The Lagos Chamber of Commerce and Industry has expressed worry about the nation’s state of economy, particularly the rising debt profile, currently put at N31tn, without corresponding output growth and economic development.

According to the LCCI, the growing level of the country’s debt is fast becoming unsustainable in the light of dwindling oil prices and production.

President of the LCCI, Toki Mabogunje, gave this position at a press conference on the state of the economy on Tuesday in Lagos.

She said the high level of debt servicing had continued to hinder robust investment in hard and soft infrastructure, described as key to stimulating productivity and improving living standards.

She said, “We note the increase in public debt stock was fueled by fresh domestic and external borrowing required to plug the wider fiscal deficit in the revised 2020 budget, given the impact of the pandemic on oil and non-oil sources of revenue.

“We also note the impact of recent exchange rate depreciation on the country’s level of external indebtedness.

“At the peak of the pandemic in the second quarter, the Federal Government received financial support worth $3.4 billion and $288.5 million from the International Monetary Fund (IMF) and African Development Bank (AfDB) respectively, while negotiations are also on-going for a cumulative $1.8 billion credit support from the World Bank, African Development Bank (second tranche) and Islamic Development Bank.

“Adding this to prospective domestic issuances could possibly push the country’s public debt stock to around N34 trillion by year-end, equivalent to 23 per cent of the GDP.”

On the nation’s accelerated inflation rate, Mabogunje said the persistent pressure on consumer prices stemmed largely from the sustained uptrend in food inflation.

She said the recent incidents of flooding in key food-producing states in the North had wiped off food and cash crops on a large scale and disrupted output projections in agriculture.

Mabogunje said that the situation, if not urgently addressed, would escalate the pressure on food prices, thereby putting the country on the verge of a food crisis.

She noted, “According to local media reports, over two million tons of rice were lost to flood; other crops such as sorghum, corn and millet were also affected.

“Rising inflation trajectory has serious implications for businesses regarding production cost, investment real return rate, and overall economic performance.

“Looking forward, the Chamber expects inflation to sustain its upward trajectory for the rest of the year.

“The Lagos Chamber calls on the fiscal and monetary authorities on the need to synergise to moderate domestic prices to a level conducive for sustainable and inclusive economic growth.

“The Federal Government might need to reopen the land borders to give succour to food prices in the light of lower domestic food supply amid huge demand for food.

“Similarly, both the federal and state governments also need to promptly address the issue of food wastage, majorly responsible for the food supply gap being experienced in the country.”

The LCCI president also advised policymakers on the formulation and implementation of policies to facilitate sustainability as business operators grapple with the devastating impact of the COVID-19 pandemic.

Mabogunje said such policies must support businesses, protect jobs, preserve investment and foster economic competitiveness at both national and subnational levels.

She said the chamber endorsed the adoption of the cost-reflective tariff regime in the power sector.

The LCCI president said the new tariff would attract investment and improve power supply, even as she noted that safeguards were needed to protect consumers from exploitation.

She said, “If the economics of the investment is not right, investors will not inject capital into the sector.
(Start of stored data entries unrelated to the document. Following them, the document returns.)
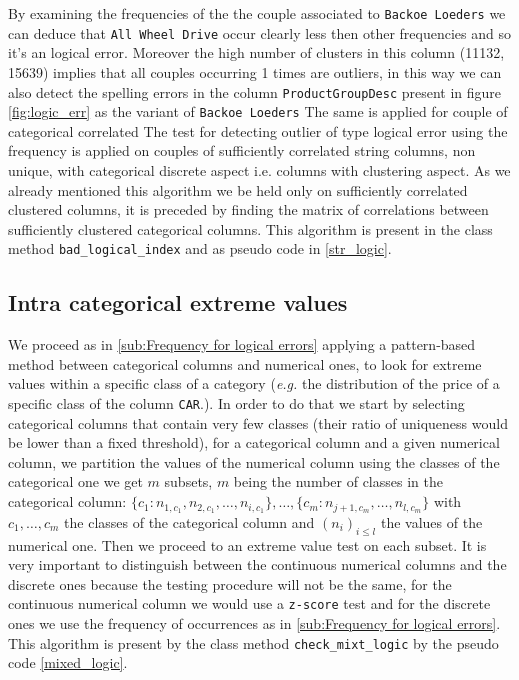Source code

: \documentclass{article}
\begin{document}
By examining the frequencies of the the couple associated to \texttt{Backoe Loeders} we can deduce that \texttt{All Wheel Drive} occur clearly less then other frequencies and so it's an logical error. Moreover the high number of clusters in this column (11132, 15639) implies that all couples occurring 1 times are outliers, in this way we can also detect the spelling errors in the column \texttt{ProductGroupDesc} present in figure \ref{fig:logic_err} as the variant of \texttt{Backoe Loeders}
The same is applied for couple of categorical correlated
The test for detecting outlier of type logical error using the frequency is applied on couples of sufficiently correlated string columns, non unique, with categorical discrete aspect i.e. columns with clustering aspect.
As we already mentioned this algorithm we be held only on sufficiently correlated clustered columns, it is preceded by finding the matrix of correlations between sufficiently clustered categorical columns.
This algorithm is present in the class method \texttt{bad\_logical\_index} and as pseudo code in \ref{str_logic}.

\subsection{Intra categorical extreme values} %
\label{sub:Intra categorical extreme values}
We proceed as in \ref{sub:Frequency for logical errors} applying a pattern-based method between categorical columns and numerical ones, to look for extreme values within a specific class of a category (\textit{e.g.} the distribution of the price of a specific class of the column \texttt{CAR}.). In order to do that we start by selecting categorical columns that contain very few classes (their ratio of uniqueness would be lower than a fixed threshold), for a categorical column and a given numerical column, we partition the values of the numerical column using the classes of the categorical one we get $m$ subsets, $m$ being the number of classes in the categorical column: $\{c_1: n_{1, c_1}, n_{2, c_1}, \ldots, n_{i, c_1}\}, \ldots, \{c_m: n_{j+1, c_m}, \ldots,  n_{l, c_m}\}$ with $c_1, \ldots, c_m$ the classes of the categorical column and $(n_i)_{i \leq l}$ the values of the numerical one. Then we proceed to an extreme value test on each subset.
It is very important to distinguish between the continuous numerical columns and the discrete ones because the testing procedure will not be the same, for the continuous numerical column we would use a \texttt{z-score} test and for the discrete ones we use the frequency of occurrences as in \ref{sub:Frequency for logical errors}.
This algorithm is present by the class method \texttt{check\_mixt\_logic} by the pseudo code \ref{mixed_logic}.
\end{document}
However, there should be safeguards to protect consumers from exploitation.

“There should comprehensive metering of consumers and there should be value for money. We believe that policy should be given a chance.”

The LCCI president said the Solar Home Initiative, aimed at expanding energy access to 25 million individuals through the provision of solar home systems or connection to a mini grid was a step in the right direction.

She said the initiative would stimulate growth and productivity in the country’s rural economy.

Mabogunje also commended government on the recent reforms implemented in the downstream segment of the oil sector.

She said the removal of petrol subsidy and the proposal by the Nigerian National Petroleum Corporation to give up majority stakes in the four local refineries were laudable.

Mabogunje, however, appealed for the provision of mass transit buses, development of rail system for intra city and intercity transportation, and the acceleration of the auto gas programme so that more vehicles could be powered by gas.

She said, “We believe these measures are steps in the right direction in rescuing the economy from deepening fiscal crisis.

“We note that the subsidy regime had for long constituted a huge burden on public finances, encouraged corruption, inefficiencies, deterred investment flows, and weakened the earnings performance of oil refining and marketing companies.

“We acknowledge the effect of the price hike on the vulnerable segments of the society. Accordingly, we request that palliatives be provided in form of mass transit buses among other initiatives to ease the burden on consumers.”

Mabogunje also called for the expeditious passage of the Petroleum Industry Bill to consolidate recent reforms in the sector.

On the various fiscal and monetary interventions by the government, Mabogunje said the schemes would help with fulfilling payroll obligations and protect the jobs within the SMEs sector.

She said, “The Lagos Chamber acknowledges the various interventions of the fiscal and monetary sides of authorities in mitigating the adverse impact of the pandemic on economic and business environment.

“The federal and state governments need to expeditiously redirect attention to these sectors, including aviation, hospitality, entertainment, and manufacturing.

“This has become necessary to protect jobs, preserve investments and provide the much-needed liquidity required to revive these sectors.”

The LCCI president said the chamber noted the weak performance of the economy at the sectoral level, particularly among key sectors with potential to drive economic diversification.

Mabogunje said the 6.1 per cent contraction of the Gross Domestic Product in the second quarter reflected the profound impact of the pandemic on the economy.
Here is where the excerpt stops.